** DATASET RECORDS follows **
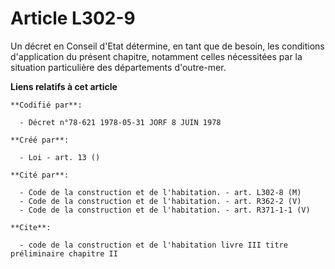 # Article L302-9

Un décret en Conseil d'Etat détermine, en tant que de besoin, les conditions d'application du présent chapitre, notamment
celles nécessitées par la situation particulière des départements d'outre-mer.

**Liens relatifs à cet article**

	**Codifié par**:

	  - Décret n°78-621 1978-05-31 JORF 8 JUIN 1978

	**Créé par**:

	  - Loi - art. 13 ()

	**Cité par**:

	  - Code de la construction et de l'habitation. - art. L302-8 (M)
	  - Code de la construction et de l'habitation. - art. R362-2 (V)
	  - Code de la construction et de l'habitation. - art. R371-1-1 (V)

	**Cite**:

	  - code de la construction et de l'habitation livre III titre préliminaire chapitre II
** End of DATASET RECORDS **
** DATASET RECORDS follows **
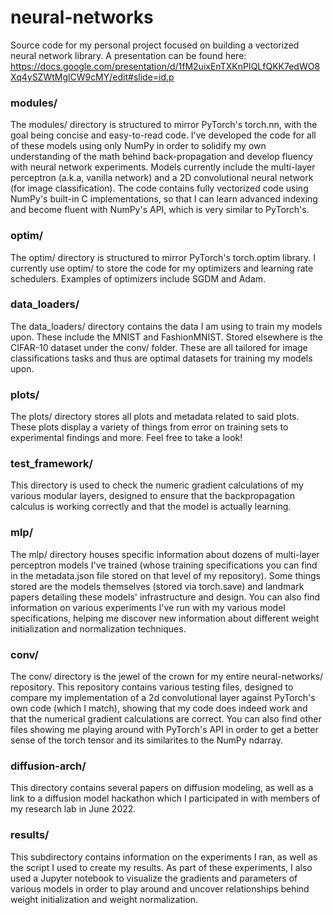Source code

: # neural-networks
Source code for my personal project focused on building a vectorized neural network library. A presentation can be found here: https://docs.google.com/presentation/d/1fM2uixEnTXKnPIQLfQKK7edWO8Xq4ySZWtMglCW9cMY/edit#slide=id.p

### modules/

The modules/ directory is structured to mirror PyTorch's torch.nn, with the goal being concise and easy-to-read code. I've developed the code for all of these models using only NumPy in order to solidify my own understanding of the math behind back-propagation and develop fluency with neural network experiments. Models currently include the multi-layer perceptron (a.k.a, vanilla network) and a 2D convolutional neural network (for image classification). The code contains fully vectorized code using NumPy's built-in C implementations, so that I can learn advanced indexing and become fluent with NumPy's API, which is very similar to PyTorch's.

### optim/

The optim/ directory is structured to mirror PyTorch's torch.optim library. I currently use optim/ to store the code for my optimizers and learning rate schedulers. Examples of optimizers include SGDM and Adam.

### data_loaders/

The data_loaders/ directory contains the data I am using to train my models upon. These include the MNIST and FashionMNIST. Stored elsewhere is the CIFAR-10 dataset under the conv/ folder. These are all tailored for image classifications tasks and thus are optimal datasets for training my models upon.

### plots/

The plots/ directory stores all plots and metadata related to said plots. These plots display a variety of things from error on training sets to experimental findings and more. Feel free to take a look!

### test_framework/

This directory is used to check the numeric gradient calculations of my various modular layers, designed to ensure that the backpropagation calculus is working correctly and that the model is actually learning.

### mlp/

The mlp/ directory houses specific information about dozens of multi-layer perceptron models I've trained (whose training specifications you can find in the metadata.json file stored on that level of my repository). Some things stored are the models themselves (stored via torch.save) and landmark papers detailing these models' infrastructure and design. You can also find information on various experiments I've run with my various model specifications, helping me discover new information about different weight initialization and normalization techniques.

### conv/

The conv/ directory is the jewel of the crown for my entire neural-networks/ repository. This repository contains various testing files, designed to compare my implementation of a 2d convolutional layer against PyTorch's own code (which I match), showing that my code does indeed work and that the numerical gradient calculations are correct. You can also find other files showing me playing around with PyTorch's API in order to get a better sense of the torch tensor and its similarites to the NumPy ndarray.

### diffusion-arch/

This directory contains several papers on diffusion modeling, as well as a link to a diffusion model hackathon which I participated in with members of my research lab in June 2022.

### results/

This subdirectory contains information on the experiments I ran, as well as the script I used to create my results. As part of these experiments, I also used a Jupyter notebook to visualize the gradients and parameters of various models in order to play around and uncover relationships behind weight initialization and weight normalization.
** End of DATASET RECORDS **
** DATASET RECORDS follows **
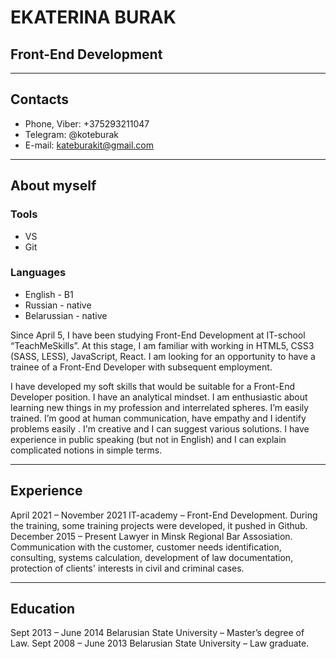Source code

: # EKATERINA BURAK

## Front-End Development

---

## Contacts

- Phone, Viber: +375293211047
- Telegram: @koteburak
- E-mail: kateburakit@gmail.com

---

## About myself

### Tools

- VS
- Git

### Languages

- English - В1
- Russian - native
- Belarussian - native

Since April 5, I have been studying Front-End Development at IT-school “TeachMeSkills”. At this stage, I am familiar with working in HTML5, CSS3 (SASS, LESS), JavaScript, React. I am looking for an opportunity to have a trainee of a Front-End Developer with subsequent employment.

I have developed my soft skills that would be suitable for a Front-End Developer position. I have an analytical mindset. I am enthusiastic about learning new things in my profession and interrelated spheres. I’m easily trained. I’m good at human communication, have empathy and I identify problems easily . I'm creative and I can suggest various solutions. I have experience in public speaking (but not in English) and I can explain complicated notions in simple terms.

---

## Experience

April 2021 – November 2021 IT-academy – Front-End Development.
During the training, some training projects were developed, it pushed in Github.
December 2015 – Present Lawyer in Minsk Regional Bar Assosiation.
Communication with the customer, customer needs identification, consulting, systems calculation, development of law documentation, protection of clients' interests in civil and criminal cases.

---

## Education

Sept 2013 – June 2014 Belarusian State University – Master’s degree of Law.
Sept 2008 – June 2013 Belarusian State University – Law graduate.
** End of DATASET RECORDS **
=== TO DO ===
Although pictures appear among the entries, please set down only the lines from the one with "# Article L302-9" up to and including the one with "- code de la construction et de l'habitation livre", word for word.

=== RESPONSE TO THE TASK ===
 # Article L302-9

Un décret en Conseil d'Etat détermine, en tant que de besoin, les conditions d'application du présent chapitre, notamment
celles nécessitées par la situation particulière des départements d'outre-mer.

**Liens relatifs à cet article**

	**Codifié par**:

	  - Décret n°78-621 1978-05-31 JORF 8 JUIN 1978

	**Créé par**:

	  - Loi - art. 13 ()

	**Cité par**:

	  - Code de la construction et de l'habitation. - art. L302-8 (M)
	  - Code de la construction et de l'habitation. - art. R362-2 (V)
	  - Code de la construction et de l'habitation. - art. R371-1-1 (V)

	**Cite**:

	  - code de la construction et de l'habitation livre III titre préliminaire chapitre II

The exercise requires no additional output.